_TASK INPUTS_
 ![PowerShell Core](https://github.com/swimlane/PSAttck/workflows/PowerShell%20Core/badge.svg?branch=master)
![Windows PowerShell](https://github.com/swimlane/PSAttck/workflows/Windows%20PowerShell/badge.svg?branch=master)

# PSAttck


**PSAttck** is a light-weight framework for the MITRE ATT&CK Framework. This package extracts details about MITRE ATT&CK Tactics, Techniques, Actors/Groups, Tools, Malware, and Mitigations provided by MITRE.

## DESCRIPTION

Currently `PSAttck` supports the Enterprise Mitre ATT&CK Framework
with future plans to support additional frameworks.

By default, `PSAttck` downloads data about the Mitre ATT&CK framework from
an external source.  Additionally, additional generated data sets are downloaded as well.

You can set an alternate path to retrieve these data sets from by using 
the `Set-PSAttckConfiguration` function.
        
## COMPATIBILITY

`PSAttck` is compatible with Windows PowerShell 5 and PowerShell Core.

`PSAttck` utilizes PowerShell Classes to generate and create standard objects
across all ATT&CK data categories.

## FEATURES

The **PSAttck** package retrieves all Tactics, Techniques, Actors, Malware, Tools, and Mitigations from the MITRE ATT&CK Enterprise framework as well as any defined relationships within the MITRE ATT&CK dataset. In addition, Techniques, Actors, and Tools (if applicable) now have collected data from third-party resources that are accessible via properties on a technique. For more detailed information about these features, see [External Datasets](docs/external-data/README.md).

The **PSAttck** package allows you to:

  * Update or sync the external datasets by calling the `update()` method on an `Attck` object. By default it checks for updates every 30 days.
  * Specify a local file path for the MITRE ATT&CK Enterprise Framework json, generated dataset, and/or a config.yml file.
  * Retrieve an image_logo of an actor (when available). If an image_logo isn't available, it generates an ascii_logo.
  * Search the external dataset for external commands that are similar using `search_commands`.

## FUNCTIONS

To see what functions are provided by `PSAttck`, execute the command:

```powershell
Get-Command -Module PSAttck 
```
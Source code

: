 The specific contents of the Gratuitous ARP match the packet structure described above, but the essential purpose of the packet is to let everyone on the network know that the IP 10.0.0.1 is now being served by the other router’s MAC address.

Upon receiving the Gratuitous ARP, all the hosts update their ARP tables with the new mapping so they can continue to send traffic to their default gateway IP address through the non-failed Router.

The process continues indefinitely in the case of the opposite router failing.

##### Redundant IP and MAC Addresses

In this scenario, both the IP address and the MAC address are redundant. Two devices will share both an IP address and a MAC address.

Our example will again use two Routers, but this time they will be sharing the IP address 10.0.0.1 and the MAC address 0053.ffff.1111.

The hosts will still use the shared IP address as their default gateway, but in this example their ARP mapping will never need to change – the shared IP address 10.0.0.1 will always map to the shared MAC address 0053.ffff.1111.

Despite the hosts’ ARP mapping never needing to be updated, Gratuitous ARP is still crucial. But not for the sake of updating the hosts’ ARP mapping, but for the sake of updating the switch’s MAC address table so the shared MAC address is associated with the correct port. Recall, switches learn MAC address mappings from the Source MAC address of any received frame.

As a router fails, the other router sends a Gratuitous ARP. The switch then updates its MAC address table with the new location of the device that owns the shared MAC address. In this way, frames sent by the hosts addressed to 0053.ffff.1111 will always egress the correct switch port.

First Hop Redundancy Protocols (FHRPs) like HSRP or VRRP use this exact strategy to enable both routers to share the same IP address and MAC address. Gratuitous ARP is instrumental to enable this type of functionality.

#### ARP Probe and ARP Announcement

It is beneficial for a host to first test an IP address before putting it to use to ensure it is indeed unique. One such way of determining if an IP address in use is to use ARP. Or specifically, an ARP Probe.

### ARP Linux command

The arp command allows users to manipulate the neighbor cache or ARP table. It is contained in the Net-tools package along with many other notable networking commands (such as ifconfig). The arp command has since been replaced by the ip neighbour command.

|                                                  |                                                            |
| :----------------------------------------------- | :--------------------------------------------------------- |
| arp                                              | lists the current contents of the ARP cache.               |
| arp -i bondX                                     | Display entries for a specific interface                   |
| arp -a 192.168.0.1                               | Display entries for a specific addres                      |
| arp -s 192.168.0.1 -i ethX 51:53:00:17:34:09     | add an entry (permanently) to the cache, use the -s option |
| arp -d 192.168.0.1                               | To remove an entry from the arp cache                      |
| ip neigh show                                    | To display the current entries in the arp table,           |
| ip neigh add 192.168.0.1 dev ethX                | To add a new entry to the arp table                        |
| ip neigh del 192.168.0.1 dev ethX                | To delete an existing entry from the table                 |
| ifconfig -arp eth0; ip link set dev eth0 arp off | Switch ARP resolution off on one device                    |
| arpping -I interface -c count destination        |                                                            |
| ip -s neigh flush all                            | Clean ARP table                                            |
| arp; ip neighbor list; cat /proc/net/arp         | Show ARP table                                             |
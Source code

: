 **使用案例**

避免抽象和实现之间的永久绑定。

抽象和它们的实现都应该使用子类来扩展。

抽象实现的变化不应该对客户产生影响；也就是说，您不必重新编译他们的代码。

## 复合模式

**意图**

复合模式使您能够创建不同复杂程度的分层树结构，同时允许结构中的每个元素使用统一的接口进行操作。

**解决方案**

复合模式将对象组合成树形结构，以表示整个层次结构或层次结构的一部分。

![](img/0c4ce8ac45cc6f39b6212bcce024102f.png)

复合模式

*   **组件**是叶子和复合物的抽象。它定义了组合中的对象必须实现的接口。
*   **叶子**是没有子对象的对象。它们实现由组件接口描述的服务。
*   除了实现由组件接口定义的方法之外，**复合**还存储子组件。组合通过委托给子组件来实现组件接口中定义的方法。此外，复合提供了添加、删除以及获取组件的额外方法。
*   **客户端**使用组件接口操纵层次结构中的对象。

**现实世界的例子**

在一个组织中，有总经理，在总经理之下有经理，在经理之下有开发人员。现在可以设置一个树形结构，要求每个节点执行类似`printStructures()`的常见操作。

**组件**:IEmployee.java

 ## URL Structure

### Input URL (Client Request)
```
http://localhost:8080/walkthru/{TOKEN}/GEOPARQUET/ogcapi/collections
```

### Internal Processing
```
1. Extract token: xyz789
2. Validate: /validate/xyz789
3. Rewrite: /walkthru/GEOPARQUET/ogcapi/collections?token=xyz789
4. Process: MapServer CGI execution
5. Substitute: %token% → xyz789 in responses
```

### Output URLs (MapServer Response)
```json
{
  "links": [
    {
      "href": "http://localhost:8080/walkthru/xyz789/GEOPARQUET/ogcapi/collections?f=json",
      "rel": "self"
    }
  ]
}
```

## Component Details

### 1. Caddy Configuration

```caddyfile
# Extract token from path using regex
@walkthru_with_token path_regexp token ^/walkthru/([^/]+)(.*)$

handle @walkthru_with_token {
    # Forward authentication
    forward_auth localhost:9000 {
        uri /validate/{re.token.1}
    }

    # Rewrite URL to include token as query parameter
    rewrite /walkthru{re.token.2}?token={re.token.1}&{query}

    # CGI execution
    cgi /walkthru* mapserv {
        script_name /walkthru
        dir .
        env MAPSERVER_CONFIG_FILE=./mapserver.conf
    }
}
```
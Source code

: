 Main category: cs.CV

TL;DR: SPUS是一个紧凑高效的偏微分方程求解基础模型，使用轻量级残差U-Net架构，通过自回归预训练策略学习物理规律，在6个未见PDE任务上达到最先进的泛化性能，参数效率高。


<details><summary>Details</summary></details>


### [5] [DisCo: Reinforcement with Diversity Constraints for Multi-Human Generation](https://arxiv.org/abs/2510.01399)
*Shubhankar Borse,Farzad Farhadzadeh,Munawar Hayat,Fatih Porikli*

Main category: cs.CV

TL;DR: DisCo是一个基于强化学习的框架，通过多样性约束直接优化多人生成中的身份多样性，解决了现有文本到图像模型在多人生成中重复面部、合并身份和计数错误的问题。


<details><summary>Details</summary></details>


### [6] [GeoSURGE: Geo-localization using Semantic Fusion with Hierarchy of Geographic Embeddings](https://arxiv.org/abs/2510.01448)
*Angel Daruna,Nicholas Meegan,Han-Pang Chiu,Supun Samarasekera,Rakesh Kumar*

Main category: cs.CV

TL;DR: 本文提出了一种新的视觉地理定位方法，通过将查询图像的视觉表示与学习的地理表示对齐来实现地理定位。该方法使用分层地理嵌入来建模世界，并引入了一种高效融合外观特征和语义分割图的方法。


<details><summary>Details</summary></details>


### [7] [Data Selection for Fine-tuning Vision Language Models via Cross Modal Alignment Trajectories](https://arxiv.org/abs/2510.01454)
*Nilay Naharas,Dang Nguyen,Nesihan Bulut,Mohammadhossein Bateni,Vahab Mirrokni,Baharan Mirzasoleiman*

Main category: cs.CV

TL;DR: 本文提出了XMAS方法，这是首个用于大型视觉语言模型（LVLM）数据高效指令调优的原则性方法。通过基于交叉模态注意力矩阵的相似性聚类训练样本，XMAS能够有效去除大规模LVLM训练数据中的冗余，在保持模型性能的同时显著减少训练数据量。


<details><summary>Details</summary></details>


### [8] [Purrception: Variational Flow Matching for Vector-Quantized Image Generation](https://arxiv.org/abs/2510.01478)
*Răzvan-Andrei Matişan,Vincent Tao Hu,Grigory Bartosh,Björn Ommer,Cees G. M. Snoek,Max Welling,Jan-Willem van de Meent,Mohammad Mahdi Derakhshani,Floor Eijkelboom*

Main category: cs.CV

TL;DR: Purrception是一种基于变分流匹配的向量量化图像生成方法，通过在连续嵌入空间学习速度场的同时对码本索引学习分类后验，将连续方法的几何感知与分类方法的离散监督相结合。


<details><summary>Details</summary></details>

_EXERCISE DETAILS_
Write out, unaltered, the lines from the opening of the listing through the line that includes "generates an ascii_logo.".

_RESPONSE TO THE TASK_
 ![PowerShell Core](https://github.com/swimlane/PSAttck/workflows/PowerShell%20Core/badge.svg?branch=master)
![Windows PowerShell](https://github.com/swimlane/PSAttck/workflows/Windows%20PowerShell/badge.svg?branch=master)

# PSAttck


**PSAttck** is a light-weight framework for the MITRE ATT&CK Framework. This package extracts details about MITRE ATT&CK Tactics, Techniques, Actors/Groups, Tools, Malware, and Mitigations provided by MITRE.

## DESCRIPTION

Currently `PSAttck` supports the Enterprise Mitre ATT&CK Framework
with future plans to support additional frameworks.

By default, `PSAttck` downloads data about the Mitre ATT&CK framework from
an external source.  Additionally, additional generated data sets are downloaded as well.

You can set an alternate path to retrieve these data sets from by using 
the `Set-PSAttckConfiguration` function.
        
## COMPATIBILITY

`PSAttck` is compatible with Windows PowerShell 5 and PowerShell Core.

`PSAttck` utilizes PowerShell Classes to generate and create standard objects
across all ATT&CK data categories.

## FEATURES

The **PSAttck** package retrieves all Tactics, Techniques, Actors, Malware, Tools, and Mitigations from the MITRE ATT&CK Enterprise framework as well as any defined relationships within the MITRE ATT&CK dataset. In addition, Techniques, Actors, and Tools (if applicable) now have collected data from third-party resources that are accessible via properties on a technique. For more detailed information about these features, see [External Datasets](docs/external-data/README.md).

The **PSAttck** package allows you to:

  * Update or sync the external datasets by calling the `update()` method on an `Attck` object. By default it checks for updates every 30 days.
  * Specify a local file path for the MITRE ATT&CK Enterprise Framework json, generated dataset, and/or a config.yml file.
  * Retrieve an image_logo of an actor (when available). If an image_logo isn't available, it generates an ascii_logo.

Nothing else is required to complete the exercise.